Линда Кели занимала должность пресс-секретаря с расширенными полномочиями. Она окончила Калифорнийский университет, получив степень бакалавра. Девичью фамилию Маур, сменила при замужестве в двадцать три года. К двадцати пяти овдовела. Донован Кели, офицер военно-воздушных сил США, погиб на третий день маленькой победоносной войны, освобождая Кувейт. Его вертолет сбили на границе с Ираком. В фирме Слободски Линда полтора года. Первые шесть месяцев получала только стипендию. Это было условие ее дяди, Ганса Маура. По истечении испытательного срока Иван Алексеевич Слободски личным распоряжением положил ей тридцать тысяч долларов годовых. За три месяца до своей смерти повысил ее оклад до ста тысяч.
«Значит, вдовушка… К чему тогда разговоры о невинном теле?» – съехидничал про себя молодой человек. Однако антипатия, возникшая при встрече с белокурой сотрудницей, если и не исчезла совсем, то поубавилась. Это самодовольное, привыкшее к мужскому вниманию, но весьма деловое существо в своей короткой жизни уже успело пережить большое горе. Он закрыл секретный сайт и еще раз просмотрел почту. Непрочитанных сообщений уже скопилось семьдесят пять. Алекс пробежал глазами по адресам и увидел желанное «ru». Михаил Зелен наконец ответил. Молодой человек вывел текст письма на экран монитора:
«Уважаемый господин Слободски, каюсь, задержался с ответом. Дело в том, что Вильям Васильевич Похлебкин, который знает об этом документе больше меня, живет не в самой Москве, а в Подольске. Мой старенький автомобиль давно стоит в гараже, поскольку садиться за руль не позволяет зрение. Подольск недалеко, но без машины добираться туда хлопотно и требует свободного дня. А телефона, не говоря уже об электронной почте, у Похлебкина нет. Ученый с мировым именем в жизни чудаковат. Обитает в маленькой квартирке, никаких средств информации, включая телевизор, не признает. Но я все же до него добрался и могу вам сообщить следующее.

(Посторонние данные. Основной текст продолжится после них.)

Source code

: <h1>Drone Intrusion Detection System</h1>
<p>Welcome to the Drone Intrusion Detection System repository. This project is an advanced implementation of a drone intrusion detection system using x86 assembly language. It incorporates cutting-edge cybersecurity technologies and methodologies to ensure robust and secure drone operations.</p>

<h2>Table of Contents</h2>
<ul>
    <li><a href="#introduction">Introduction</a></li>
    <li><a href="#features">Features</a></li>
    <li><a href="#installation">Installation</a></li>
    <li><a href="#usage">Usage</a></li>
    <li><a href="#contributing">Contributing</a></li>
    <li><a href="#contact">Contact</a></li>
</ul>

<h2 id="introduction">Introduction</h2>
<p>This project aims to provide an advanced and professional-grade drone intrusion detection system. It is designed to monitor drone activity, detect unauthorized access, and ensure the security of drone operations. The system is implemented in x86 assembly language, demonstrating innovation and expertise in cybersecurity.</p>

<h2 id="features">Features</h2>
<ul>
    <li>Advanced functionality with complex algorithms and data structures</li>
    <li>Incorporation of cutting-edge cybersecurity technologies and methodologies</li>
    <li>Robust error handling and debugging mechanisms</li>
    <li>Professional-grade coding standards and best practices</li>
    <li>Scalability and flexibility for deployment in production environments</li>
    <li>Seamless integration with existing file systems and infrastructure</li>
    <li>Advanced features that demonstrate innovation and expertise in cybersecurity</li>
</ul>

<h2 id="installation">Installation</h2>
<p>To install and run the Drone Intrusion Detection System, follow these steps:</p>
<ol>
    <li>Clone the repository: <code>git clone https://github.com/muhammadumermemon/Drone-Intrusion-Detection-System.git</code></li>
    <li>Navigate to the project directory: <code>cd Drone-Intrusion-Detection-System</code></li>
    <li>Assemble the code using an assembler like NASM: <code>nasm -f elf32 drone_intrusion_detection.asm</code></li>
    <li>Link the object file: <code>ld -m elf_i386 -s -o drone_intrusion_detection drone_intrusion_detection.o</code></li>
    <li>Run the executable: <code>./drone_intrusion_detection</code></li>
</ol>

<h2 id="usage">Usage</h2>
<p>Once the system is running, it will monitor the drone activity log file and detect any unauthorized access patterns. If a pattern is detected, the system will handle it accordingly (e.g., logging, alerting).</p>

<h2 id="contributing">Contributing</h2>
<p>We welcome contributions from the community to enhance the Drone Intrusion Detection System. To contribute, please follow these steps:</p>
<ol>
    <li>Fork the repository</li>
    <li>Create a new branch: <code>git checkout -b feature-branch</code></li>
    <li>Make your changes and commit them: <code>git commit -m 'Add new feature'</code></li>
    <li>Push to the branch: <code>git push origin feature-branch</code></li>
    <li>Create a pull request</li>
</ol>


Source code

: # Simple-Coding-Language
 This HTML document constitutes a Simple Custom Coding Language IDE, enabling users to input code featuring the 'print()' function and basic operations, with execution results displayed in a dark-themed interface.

Документ, о котором вы пишете, существует. К сожалению, Вильям Васильевич располагает только копией раритета. И чтобы эту копию отыскать в своей запруженной книгами и документами квартирке, просил недели две. Оригинал, по его же словам, скорее всего, находится в Екатеринбурге (бывшем Свердловске) у господина Вострикова. Я Вострикова знаю лично и написал ему о вашей просьбе, но ответа пока не получил. Слыхал, что Николай Спиридонович слаб здоровьем, поэтому торопить его стесняюсь. Посылаю вам его адрес. Будете в России – заходите, с удовольствием пожму вашу руку.

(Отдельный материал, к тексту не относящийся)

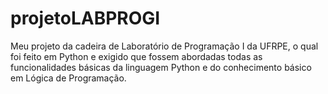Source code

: # projetoLABPROGI
Meu projeto da cadeira de Laboratório de Programação I da UFRPE, o qual foi feito em Python e exigido que fossem abordadas todas as funcionalidades básicas da linguagem Python e do conhecimento básico em  Lógica de Programação.
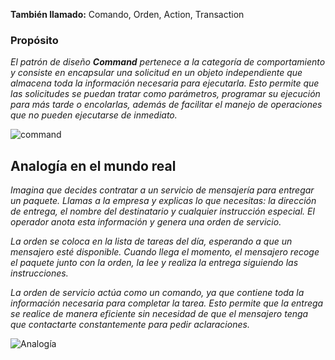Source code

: **También llamado:** Comando, Orden, Action, Transaction

### Propósito
_El patrón de diseño ***Command*** pertenece a la categoría de comportamiento y consiste en encapsular una solicitud en un objeto independiente que almacena toda la información necesaria para ejecutarla. Esto permite que las solicitudes se puedan tratar como parámetros, programar su ejecución para más tarde o encolarlas, además de facilitar el manejo de operaciones que no pueden ejecutarse de inmediato._

![command](https://i.ytimg.com/vi/RxwgQuNjuGg/hqdefault.jpg)

##  Analogía en el mundo real

_Imagina que decides contratar a un servicio de mensajería para entregar un paquete. Llamas a la empresa y explicas lo que necesitas: la dirección de entrega, el nombre del destinatario y cualquier instrucción especial. El operador anota esta información y genera una orden de servicio._

_La orden se coloca en la lista de tareas del día, esperando a que un mensajero esté disponible. Cuando llega el momento, el mensajero recoge el paquete junto con la orden, la lee y realiza la entrega siguiendo las instrucciones._ 

_La orden de servicio actúa como un comando, ya que contiene toda la información necesaria para completar la tarea. Esto permite que la entrega se realice de manera eficiente sin necesidad de que el mensajero tenga que contactarte constantemente para pedir aclaraciones._

![Analogía](https://files.oaiusercontent.com/file-Fxj73DyVNMj54rJsRhpXwe?se=2024-12-06T05%3A19%3A52Z&sp=r&sv=2024-08-04&sr=b&rscc=max-age%3D604800%2C%20immutable%2C%20private&rscd=attachment%3B%20filename%3D31abfb53-2f30-43a6-a0ac-e78815db98dc.webp&sig=xzv3%2BuxlsQ0y2Vu%2BqOreu0OLS4IFKVpoSJ2qglIzrt8%3D)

С уважением. Ваш Михаил Зелен.
Р.S. Похлебкин еще год назад предупреждал Вострикова, что этот документ интересует темных дельцов. Настоятельно просил предостеречь и вас. Не слишком афишируйте цель визита. У него есть основания предполагать, что некоторым весьма антипатичным субъектам ваш приезд не понравится».
Алекс перечитал письмо два раза и вызвал секретаря:
– Закажите мне два билета бизнес-классом до Екатеринбурга. Если прямого рейса нет, через Москву. И позаботьтесь о русской визе. Я бы хотел вылететь в понедельник.
– А кто полетит с вами, если не секрет?
– Пока не знаю.
– Не лучше во вторник? Понедельник по русским приметам день тяжелый.
– Ничего, тетя Маша, я не суеверный.